São poucos os refugiados desse novo bairro afegão improvisado – já foram expulsos de outro lugar de Atenas – que têm o chamado perfil qualificado: estudos, idiomas... e na falta do inglês, bons são os mapas. Haji, de 28 anos, natural de Herat, percorre com o dedo um traçado manualmente. “Afeganistão, Irã, Turquia, Grécia”. Esse foi o caminho, 6.000 quilômetros, que percorreu de todos os jeitos, sempre ilegal, com seus três filhos e mulher. Levaram 16 dias e gastaram 5.000 euros (21.638 reais). Destino (desejado): Munique.

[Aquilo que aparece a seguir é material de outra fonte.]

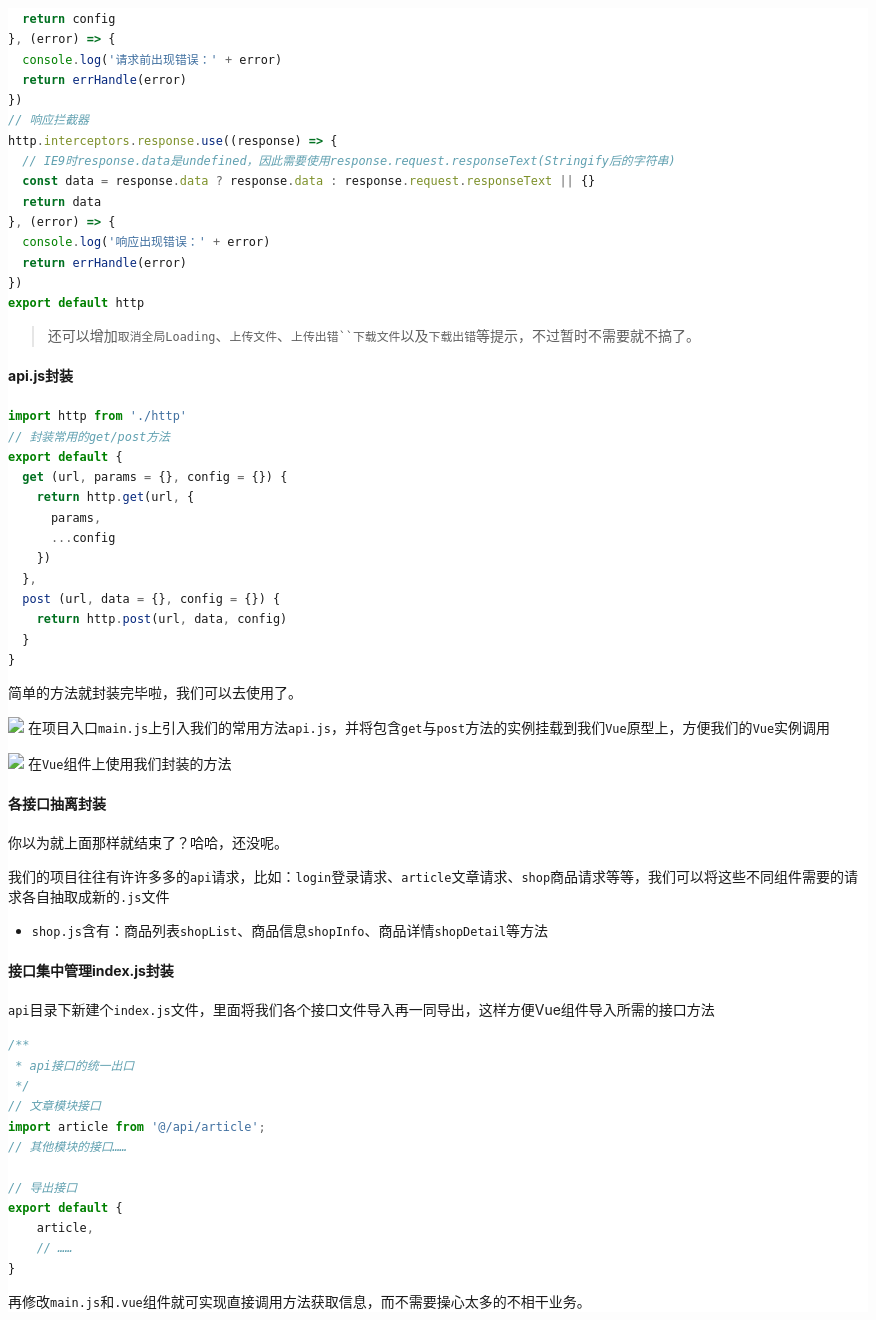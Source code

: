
 ```js
  return config
}, (error) => {
  console.log('请求前出现错误：' + error)
  return errHandle(error)
})
// 响应拦截器
http.interceptors.response.use((response) => {
  // IE9时response.data是undefined，因此需要使用response.request.responseText(Stringify后的字符串)
  const data = response.data ? response.data : response.request.responseText || {}
  return data
}, (error) => {
  console.log('响应出现错误：' + error)
  return errHandle(error)
})
export default http
```
> 还可以增加`取消全局Loading`、`上传文件`、`上传出错``下载文件`以及`下载出错`等提示，不过暂时不需要就不搞了。
#### api.js封装
```js
import http from './http'
// 封装常用的get/post方法
export default {
  get (url, params = {}, config = {}) {
    return http.get(url, {
      params,
      ...config
    })
  },
  post (url, data = {}, config = {}) {
    return http.post(url, data, config)
  }
}
```
简单的方法就封装完毕啦，我们可以去使用了。

![](https://cdn.jsdelivr.net/gh/Huansheng1/myimg/PicGo/20200722204556.png)
在项目入口`main.js`上引入我们的常用方法`api.js`，并将包含`get`与`post`方法的实例挂载到我们`Vue`原型上，方便我们的`Vue`实例调用

![](https://cdn.jsdelivr.net/gh/Huansheng1/myimg/PicGo/20200722204743.png)
在`Vue`组件上使用我们封装的方法

#### 各接口抽离封装
你以为就上面那样就结束了？哈哈，还没呢。

我们的项目往往有许许多多的`api`请求，比如：`login`登录请求、`article`文章请求、`shop`商品请求等等，我们可以将这些不同组件需要的请求各自抽取成新的`.js`文件  
* `shop.js`含有：商品列表`shopList`、商品信息`shopInfo`、商品详情`shopDetail`等方法
#### 接口集中管理index.js封装
`api`目录下新建个`index.js`文件，里面将我们各个接口文件导入再一同导出，这样方便Vue组件导入所需的接口方法
```js
/** 
 * api接口的统一出口
 */
// 文章模块接口
import article from '@/api/article';
// 其他模块的接口……

// 导出接口
export default {    
    article,
    // ……
}
```
再修改`main.js`和`.vue`组件就可实现直接调用方法获取信息，而不需要操心太多的不相干业务。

As horas passam e o silêncio do alvorecer se perde em meio ao ruído da intensa atividade na praça. Os moradores da região não estão contentes, apesar de organizações sem fins lucrativos tentarem ajudar os refugiados e conter seu desespero. “Não vão para a Espanha?”, pergunta um grego. Admite achar muito grande o número de refugiados. Três ou quatro policiais patrulham a praça. O entardecer e a noite trazem cansaço e fome. Um tumulto ocorre ao redor de um voluntário que distribui comida. No caos, ele acaba brigando com os mais jovens da fila. Estes riem. Vários voluntários, locais e estrangeiros, se posicionam ao lado das latas de lixo da praça da Vitória. É hora de limpar.